El otro día, caminando por la zona del Toscar, me crucé con el Colegio López Orozco. Y me entró la curiosidad: ¿quién fue este hombre para que un cole lleve su nombre? Lo típico que siempre te preguntas al pasar y que casi nunca investigas. Esta vez no lo dejé pasar y empecé a tirar del hilo. Lo que encontré fue la historia de un ilicitano que vivió intensamente el siglo XX y cuya huella sigue muy presente.

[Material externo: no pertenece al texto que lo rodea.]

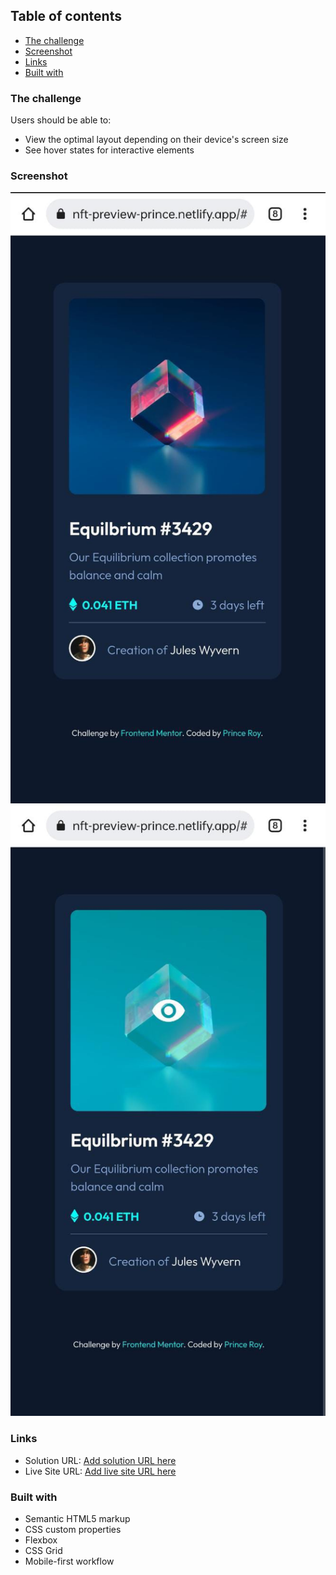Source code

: ## Table of contents

-   [The challenge](#the-challenge)
-   [Screenshot](#screenshot)
-   [Links](#links)
-   [Built with](#built-with)

### The challenge

Users should be able to:

-   View the optimal layout depending on their device's screen size
-   See hover states for interactive elements

### Screenshot

![](assets/design/my-mobile-view.jpeg)
![](assets/design/my-active-state.jpeg)

### Links

-   Solution URL: [Add solution URL here](https://github.com/iprinceroyy/NFT-preview-card)
-   Live Site URL: [Add live site URL here](https://nft-preview-prince.netlify.app/)

### Built with

-   Semantic HTML5 markup
-   CSS custom properties
-   Flexbox
-   CSS Grid
-   Mobile-first workflow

Julio María López Orozco nació en Elche en 1885 y, tras estudiar Medicina en Valencia, regresó a su ciudad para abrir consulta. Muy pronto se ganó fama de médico cercano, de esos que escuchan al paciente y no solo recetan. En su clínica de la Corredera fijó un día a la semana en el que atendía gratis y, cuando veía que alguien no tenía ni para medicinas, dejaba dinero escondido bajo la almohada. Por eso se le recuerda como “el médico de los pobres”. Ese compromiso social lo convirtió en uno de los personajes más queridos de la ciudad.

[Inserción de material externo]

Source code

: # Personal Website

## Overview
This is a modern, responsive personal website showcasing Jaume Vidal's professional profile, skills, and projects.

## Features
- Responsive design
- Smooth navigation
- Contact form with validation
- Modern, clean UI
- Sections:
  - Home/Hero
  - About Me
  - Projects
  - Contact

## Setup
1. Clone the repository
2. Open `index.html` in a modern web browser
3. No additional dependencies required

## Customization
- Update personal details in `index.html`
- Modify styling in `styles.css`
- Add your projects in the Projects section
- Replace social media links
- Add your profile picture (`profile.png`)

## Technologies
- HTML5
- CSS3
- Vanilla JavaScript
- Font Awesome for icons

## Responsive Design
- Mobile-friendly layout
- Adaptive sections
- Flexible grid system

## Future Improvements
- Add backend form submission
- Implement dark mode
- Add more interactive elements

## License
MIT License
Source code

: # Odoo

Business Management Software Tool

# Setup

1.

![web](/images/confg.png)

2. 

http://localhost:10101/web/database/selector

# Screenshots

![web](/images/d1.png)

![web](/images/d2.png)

Pero Orozco no se conformó con la bata blanca. También se implicó en la vida pública. Fue presidente de la Alianza Republicana en Elche y en 1931 llegó a Madrid como diputado en las Cortes Constituyentes. Aquellos años fueron de efervescencia: se inauguró el Instituto de Enseñanza Media, se declaró Monumento Nacional el Misteri y se aprobó la primera ley de protección del Palmeral. No es exagerado decir que López Orozco tuvo un papel decisivo en que Elche viviera una de sus etapas más fecundas.

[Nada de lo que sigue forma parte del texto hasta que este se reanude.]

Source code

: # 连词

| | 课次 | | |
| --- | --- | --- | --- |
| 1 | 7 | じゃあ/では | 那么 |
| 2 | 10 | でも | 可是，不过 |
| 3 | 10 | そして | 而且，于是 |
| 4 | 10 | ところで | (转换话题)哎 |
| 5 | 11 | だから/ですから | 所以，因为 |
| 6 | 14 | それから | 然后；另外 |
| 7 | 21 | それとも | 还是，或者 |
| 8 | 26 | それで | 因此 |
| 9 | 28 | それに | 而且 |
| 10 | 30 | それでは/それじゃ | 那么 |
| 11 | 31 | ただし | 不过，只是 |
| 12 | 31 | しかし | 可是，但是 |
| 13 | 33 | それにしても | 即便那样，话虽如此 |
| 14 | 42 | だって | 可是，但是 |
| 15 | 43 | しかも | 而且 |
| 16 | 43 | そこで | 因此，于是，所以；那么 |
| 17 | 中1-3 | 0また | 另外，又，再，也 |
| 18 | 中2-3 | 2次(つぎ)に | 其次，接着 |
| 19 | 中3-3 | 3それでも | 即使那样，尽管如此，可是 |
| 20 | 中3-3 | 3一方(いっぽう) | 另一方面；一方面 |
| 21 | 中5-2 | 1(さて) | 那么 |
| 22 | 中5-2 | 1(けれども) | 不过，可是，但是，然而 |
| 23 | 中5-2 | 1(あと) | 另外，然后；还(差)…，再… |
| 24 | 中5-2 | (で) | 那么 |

Su historia, sin embargo, dio un giro radical con el estallido de la Guerra Civil y la llegada de la dictadura franquista. Por su militancia republicana y su pertenencia a la masonería fue perseguido con dureza. Pasó por juicios, destierros, multas y prisiones. Fue encarcelado en Alicante, Madrid y Burgos y condenado por masonería a una larga reclusión que, gracias a gestiones y apoyos, quedó reducida. Cuando finalmente pudo volver a ejercer como médico, lo hizo bajo fuertes restricciones, limitado al término municipal de Elche y siempre bajo la sombra de la represión.
A pesar de tantos obstáculos, siguió ejerciendo con la misma vocación de servicio con la que había empezado. Curaba sin mirar la ideología ni el bolsillo de sus pacientes, y eso fue lo que lo mantuvo vivo en la memoria colectiva. Cuando murió en 1970, a los 85 años, su entierro se convirtió en un acto multitudinario. Los ilicitanos que lo habían conocido acudieron en masa para despedirlo. La corporación franquista no apareció, pero la gente llenó las calles en un homenaje silencioso y contundente.
Hoy, más de medio siglo después, su nombre da vida a un colegio, unos jardines y un monumento en su ciudad natal. Y lo que comenzó como una simple curiosidad en un paseo por el Toscar terminó revelando una certeza: en Elche hubo un médico que nunca dejó de serlo, incluso cuando intentaron borrarlo de la historia.